══ PROVIDED RECORDS
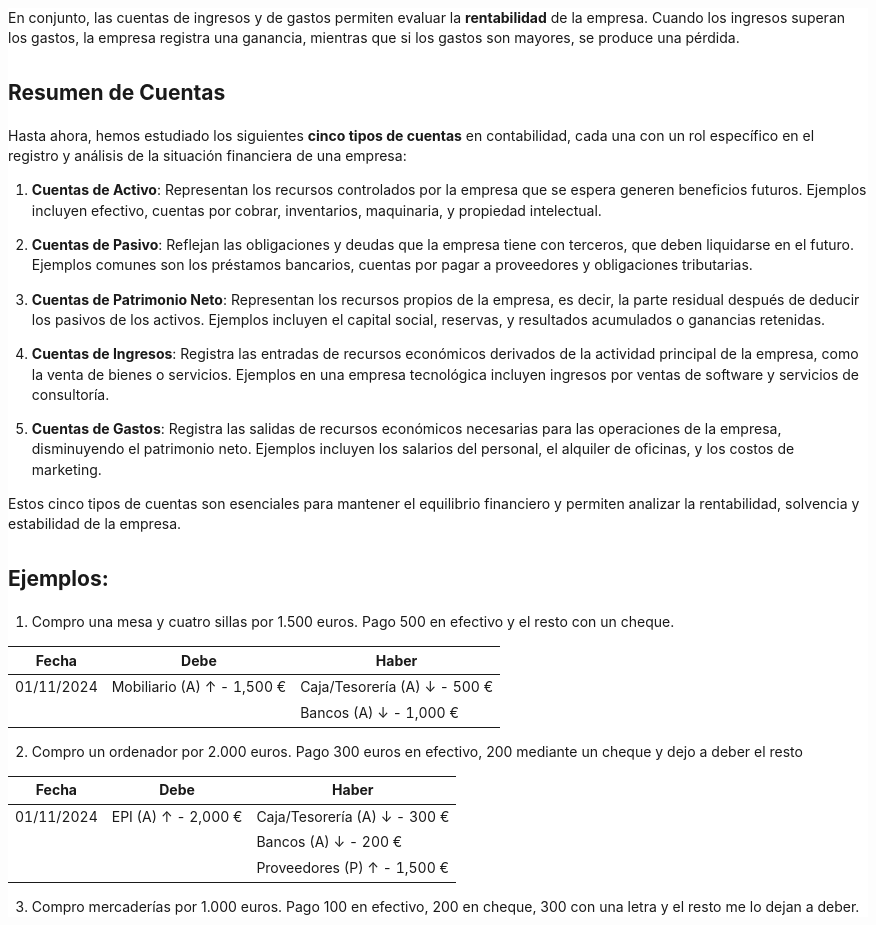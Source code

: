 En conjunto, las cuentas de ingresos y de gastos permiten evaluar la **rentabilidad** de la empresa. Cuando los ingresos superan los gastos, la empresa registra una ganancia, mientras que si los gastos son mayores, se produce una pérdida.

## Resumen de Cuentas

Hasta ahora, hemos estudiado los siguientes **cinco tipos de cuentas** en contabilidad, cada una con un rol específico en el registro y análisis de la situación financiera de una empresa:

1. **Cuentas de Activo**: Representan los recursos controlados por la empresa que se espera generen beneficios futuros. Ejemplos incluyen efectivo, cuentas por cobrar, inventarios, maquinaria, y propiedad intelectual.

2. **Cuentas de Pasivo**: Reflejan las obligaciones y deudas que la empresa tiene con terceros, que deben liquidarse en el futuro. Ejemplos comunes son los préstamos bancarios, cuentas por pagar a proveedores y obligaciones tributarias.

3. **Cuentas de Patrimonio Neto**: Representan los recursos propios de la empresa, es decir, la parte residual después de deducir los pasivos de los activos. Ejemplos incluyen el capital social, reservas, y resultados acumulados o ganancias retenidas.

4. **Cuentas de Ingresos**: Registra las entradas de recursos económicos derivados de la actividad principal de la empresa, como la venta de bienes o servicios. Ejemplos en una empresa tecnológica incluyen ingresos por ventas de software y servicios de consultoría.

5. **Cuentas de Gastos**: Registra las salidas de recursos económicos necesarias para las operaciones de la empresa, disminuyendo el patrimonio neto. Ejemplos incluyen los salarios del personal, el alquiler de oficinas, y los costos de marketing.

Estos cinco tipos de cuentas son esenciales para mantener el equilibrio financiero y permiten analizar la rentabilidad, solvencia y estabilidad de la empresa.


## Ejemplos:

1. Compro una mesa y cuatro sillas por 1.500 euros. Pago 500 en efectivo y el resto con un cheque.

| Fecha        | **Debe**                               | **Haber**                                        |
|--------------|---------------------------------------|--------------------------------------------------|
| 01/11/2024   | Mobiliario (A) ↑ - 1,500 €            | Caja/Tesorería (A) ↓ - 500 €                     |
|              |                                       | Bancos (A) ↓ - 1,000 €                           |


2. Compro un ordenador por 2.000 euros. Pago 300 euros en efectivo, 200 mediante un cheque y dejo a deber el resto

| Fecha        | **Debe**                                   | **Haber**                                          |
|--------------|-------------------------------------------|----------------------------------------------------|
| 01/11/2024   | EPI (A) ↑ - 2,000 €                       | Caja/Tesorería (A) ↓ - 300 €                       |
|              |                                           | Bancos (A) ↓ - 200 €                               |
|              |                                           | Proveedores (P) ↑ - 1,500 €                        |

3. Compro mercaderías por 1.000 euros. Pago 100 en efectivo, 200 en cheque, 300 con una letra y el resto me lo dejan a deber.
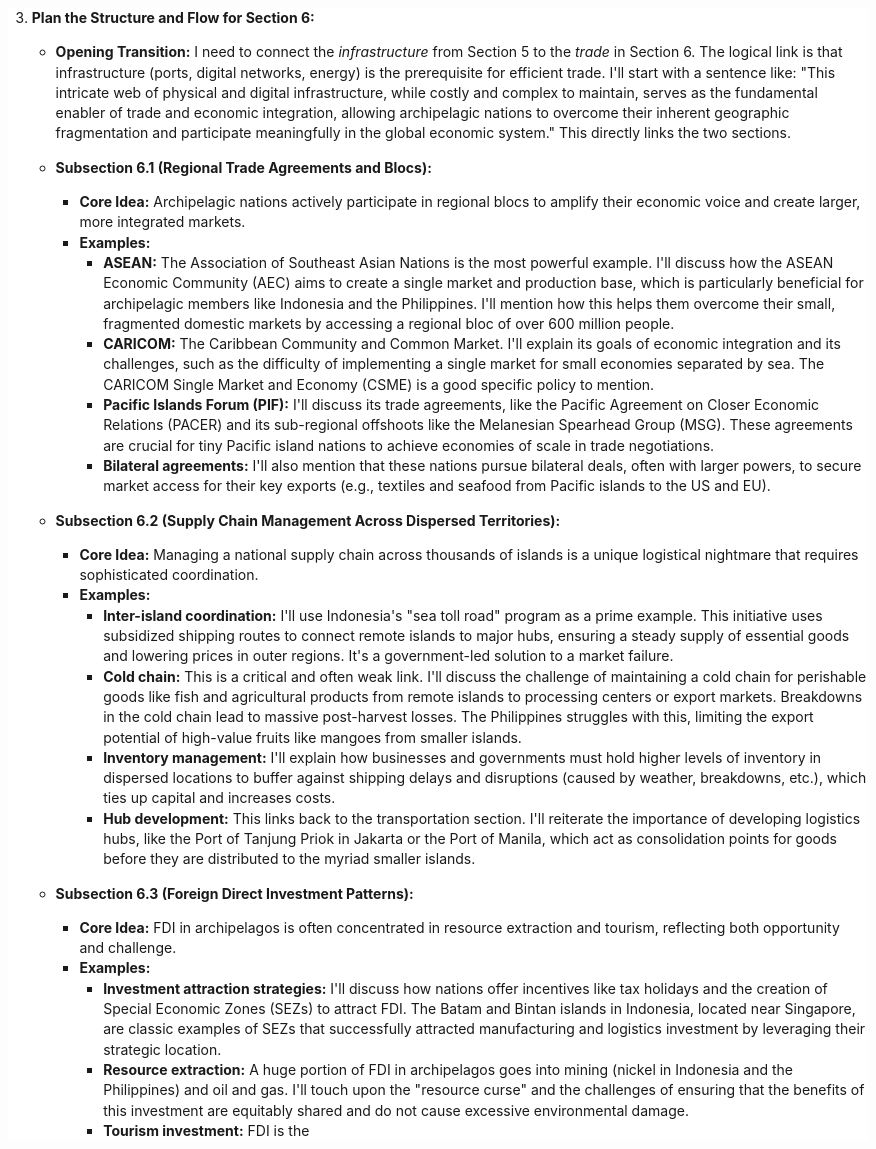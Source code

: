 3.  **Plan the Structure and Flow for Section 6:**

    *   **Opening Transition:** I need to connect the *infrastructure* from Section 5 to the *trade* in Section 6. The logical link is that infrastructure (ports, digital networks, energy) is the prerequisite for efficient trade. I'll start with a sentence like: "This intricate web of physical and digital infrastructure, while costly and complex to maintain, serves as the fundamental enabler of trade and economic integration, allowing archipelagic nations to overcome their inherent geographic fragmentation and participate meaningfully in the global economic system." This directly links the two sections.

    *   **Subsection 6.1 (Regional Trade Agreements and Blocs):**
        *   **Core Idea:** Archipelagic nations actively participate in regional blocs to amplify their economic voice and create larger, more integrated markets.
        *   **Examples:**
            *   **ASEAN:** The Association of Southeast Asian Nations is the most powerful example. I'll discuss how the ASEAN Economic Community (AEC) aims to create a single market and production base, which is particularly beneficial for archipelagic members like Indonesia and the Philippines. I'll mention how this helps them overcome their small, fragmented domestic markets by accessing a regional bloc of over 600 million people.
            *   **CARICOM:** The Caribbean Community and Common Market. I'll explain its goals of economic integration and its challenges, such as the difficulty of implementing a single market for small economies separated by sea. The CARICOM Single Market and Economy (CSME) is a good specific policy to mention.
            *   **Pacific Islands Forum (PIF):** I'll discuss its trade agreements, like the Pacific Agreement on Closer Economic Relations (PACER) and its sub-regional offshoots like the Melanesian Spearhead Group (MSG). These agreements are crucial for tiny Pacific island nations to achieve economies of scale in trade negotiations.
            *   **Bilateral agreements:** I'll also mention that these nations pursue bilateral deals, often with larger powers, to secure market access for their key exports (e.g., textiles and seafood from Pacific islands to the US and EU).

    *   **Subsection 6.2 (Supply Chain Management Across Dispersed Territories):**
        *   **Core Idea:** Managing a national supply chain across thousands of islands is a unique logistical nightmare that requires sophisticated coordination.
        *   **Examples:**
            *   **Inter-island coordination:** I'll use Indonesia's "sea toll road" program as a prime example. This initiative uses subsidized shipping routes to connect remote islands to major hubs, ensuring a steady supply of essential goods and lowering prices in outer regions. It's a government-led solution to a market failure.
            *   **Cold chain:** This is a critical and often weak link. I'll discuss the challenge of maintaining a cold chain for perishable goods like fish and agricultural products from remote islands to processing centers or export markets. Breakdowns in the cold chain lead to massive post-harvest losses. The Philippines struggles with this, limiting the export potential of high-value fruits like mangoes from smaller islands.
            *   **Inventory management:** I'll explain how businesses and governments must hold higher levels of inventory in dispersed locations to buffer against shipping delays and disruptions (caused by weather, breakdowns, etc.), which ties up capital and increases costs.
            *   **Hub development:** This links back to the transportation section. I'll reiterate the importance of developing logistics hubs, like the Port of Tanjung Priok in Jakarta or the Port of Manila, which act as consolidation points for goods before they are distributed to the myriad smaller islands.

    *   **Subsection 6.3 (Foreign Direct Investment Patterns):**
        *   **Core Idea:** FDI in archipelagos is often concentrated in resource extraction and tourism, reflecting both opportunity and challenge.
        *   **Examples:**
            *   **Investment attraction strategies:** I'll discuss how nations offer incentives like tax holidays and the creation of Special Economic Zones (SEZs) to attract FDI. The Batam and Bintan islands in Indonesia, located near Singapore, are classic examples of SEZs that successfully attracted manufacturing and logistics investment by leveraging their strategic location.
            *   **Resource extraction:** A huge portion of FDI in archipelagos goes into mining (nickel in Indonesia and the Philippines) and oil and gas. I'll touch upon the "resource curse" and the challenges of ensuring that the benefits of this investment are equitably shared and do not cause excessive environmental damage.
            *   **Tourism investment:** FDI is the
════
If an entry holds a picture, skip the picture and print the rest of the data exactly.

Source code

: En conjunto, las cuentas de ingresos y de gastos permiten evaluar la **rentabilidad** de la empresa. Cuando los ingresos superan los gastos, la empresa registra una ganancia, mientras que si los gastos son mayores, se produce una pérdida.

## Resumen de Cuentas

Hasta ahora, hemos estudiado los siguientes **cinco tipos de cuentas** en contabilidad, cada una con un rol específico en el registro y análisis de la situación financiera de una empresa:

1. **Cuentas de Activo**: Representan los recursos controlados por la empresa que se espera generen beneficios futuros. Ejemplos incluyen efectivo, cuentas por cobrar, inventarios, maquinaria, y propiedad intelectual.

2. **Cuentas de Pasivo**: Reflejan las obligaciones y deudas que la empresa tiene con terceros, que deben liquidarse en el futuro. Ejemplos comunes son los préstamos bancarios, cuentas por pagar a proveedores y obligaciones tributarias.

3. **Cuentas de Patrimonio Neto**: Representan los recursos propios de la empresa, es decir, la parte residual después de deducir los pasivos de los activos. Ejemplos incluyen el capital social, reservas, y resultados acumulados o ganancias retenidas.

4. **Cuentas de Ingresos**: Registra las entradas de recursos económicos derivados de la actividad principal de la empresa, como la venta de bienes o servicios. Ejemplos en una empresa tecnológica incluyen ingresos por ventas de software y servicios de consultoría.

5. **Cuentas de Gastos**: Registra las salidas de recursos económicos necesarias para las operaciones de la empresa, disminuyendo el patrimonio neto. Ejemplos incluyen los salarios del personal, el alquiler de oficinas, y los costos de marketing.

Estos cinco tipos de cuentas son esenciales para mantener el equilibrio financiero y permiten analizar la rentabilidad, solvencia y estabilidad de la empresa.


## Ejemplos:

1. Compro una mesa y cuatro sillas por 1.500 euros. Pago 500 en efectivo y el resto con un cheque.

| Fecha        | **Debe**                               | **Haber**                                        |
|--------------|---------------------------------------|--------------------------------------------------|
| 01/11/2024   | Mobiliario (A) ↑ - 1,500 €            | Caja/Tesorería (A) ↓ - 500 €                     |
|              |                                       | Bancos (A) ↓ - 1,000 €                           |


2. Compro un ordenador por 2.000 euros. Pago 300 euros en efectivo, 200 mediante un cheque y dejo a deber el resto

| Fecha        | **Debe**                                   | **Haber**                                          |
|--------------|-------------------------------------------|----------------------------------------------------|
| 01/11/2024   | EPI (A) ↑ - 2,000 €                       | Caja/Tesorería (A) ↓ - 300 €                       |
|              |                                           | Bancos (A) ↓ - 200 €                               |
|              |                                           | Proveedores (P) ↑ - 1,500 €                        |

3. Compro mercaderías por 1.000 euros. Pago 100 en efectivo, 200 en cheque, 300 con una letra y el resto me lo dejan a deber.
Source code

: 3.  **Plan the Structure and Flow for Section 6:**

    *   **Opening Transition:** I need to connect the *infrastructure* from Section 5 to the *trade* in Section 6. The logical link is that infrastructure (ports, digital networks, energy) is the prerequisite for efficient trade. I'll start with a sentence like: "This intricate web of physical and digital infrastructure, while costly and complex to maintain, serves as the fundamental enabler of trade and economic integration, allowing archipelagic nations to overcome their inherent geographic fragmentation and participate meaningfully in the global economic system." This directly links the two sections.

    *   **Subsection 6.1 (Regional Trade Agreements and Blocs):**
        *   **Core Idea:** Archipelagic nations actively participate in regional blocs to amplify their economic voice and create larger, more integrated markets.
        *   **Examples:**
            *   **ASEAN:** The Association of Southeast Asian Nations is the most powerful example. I'll discuss how the ASEAN Economic Community (AEC) aims to create a single market and production base, which is particularly beneficial for archipelagic members like Indonesia and the Philippines. I'll mention how this helps them overcome their small, fragmented domestic markets by accessing a regional bloc of over 600 million people.
            *   **CARICOM:** The Caribbean Community and Common Market. I'll explain its goals of economic integration and its challenges, such as the difficulty of implementing a single market for small economies separated by sea. The CARICOM Single Market and Economy (CSME) is a good specific policy to mention.
            *   **Pacific Islands Forum (PIF):** I'll discuss its trade agreements, like the Pacific Agreement on Closer Economic Relations (PACER) and its sub-regional offshoots like the Melanesian Spearhead Group (MSG). These agreements are crucial for tiny Pacific island nations to achieve economies of scale in trade negotiations.
            *   **Bilateral agreements:** I'll also mention that these nations pursue bilateral deals, often with larger powers, to secure market access for their key exports (e.g., textiles and seafood from Pacific islands to the US and EU).

    *   **Subsection 6.2 (Supply Chain Management Across Dispersed Territories):**
        *   **Core Idea:** Managing a national supply chain across thousands of islands is a unique logistical nightmare that requires sophisticated coordination.
        *   **Examples:**
            *   **Inter-island coordination:** I'll use Indonesia's "sea toll road" program as a prime example. This initiative uses subsidized shipping routes to connect remote islands to major hubs, ensuring a steady supply of essential goods and lowering prices in outer regions. It's a government-led solution to a market failure.
            *   **Cold chain:** This is a critical and often weak link. I'll discuss the challenge of maintaining a cold chain for perishable goods like fish and agricultural products from remote islands to processing centers or export markets. Breakdowns in the cold chain lead to massive post-harvest losses. The Philippines struggles with this, limiting the export potential of high-value fruits like mangoes from smaller islands.
            *   **Inventory management:** I'll explain how businesses and governments must hold higher levels of inventory in dispersed locations to buffer against shipping delays and disruptions (caused by weather, breakdowns, etc.), which ties up capital and increases costs.
            *   **Hub development:** This links back to the transportation section. I'll reiterate the importance of developing logistics hubs, like the Port of Tanjung Priok in Jakarta or the Port of Manila, which act as consolidation points for goods before they are distributed to the myriad smaller islands.

    *   **Subsection 6.3 (Foreign Direct Investment Patterns):**
        *   **Core Idea:** FDI in archipelagos is often concentrated in resource extraction and tourism, reflecting both opportunity and challenge.
        *   **Examples:**
            *   **Investment attraction strategies:** I'll discuss how nations offer incentives like tax holidays and the creation of Special Economic Zones (SEZs) to attract FDI. The Batam and Bintan islands in Indonesia, located near Singapore, are classic examples of SEZs that successfully attracted manufacturing and logistics investment by leveraging their strategic location.
            *   **Resource extraction:** A huge portion of FDI in archipelagos goes into mining (nickel in Indonesia and the Philippines) and oil and gas. I'll touch upon the "resource curse" and the challenges of ensuring that the benefits of this investment are equitably shared and do not cause excessive environmental damage.
            *   **Tourism investment:** FDI is the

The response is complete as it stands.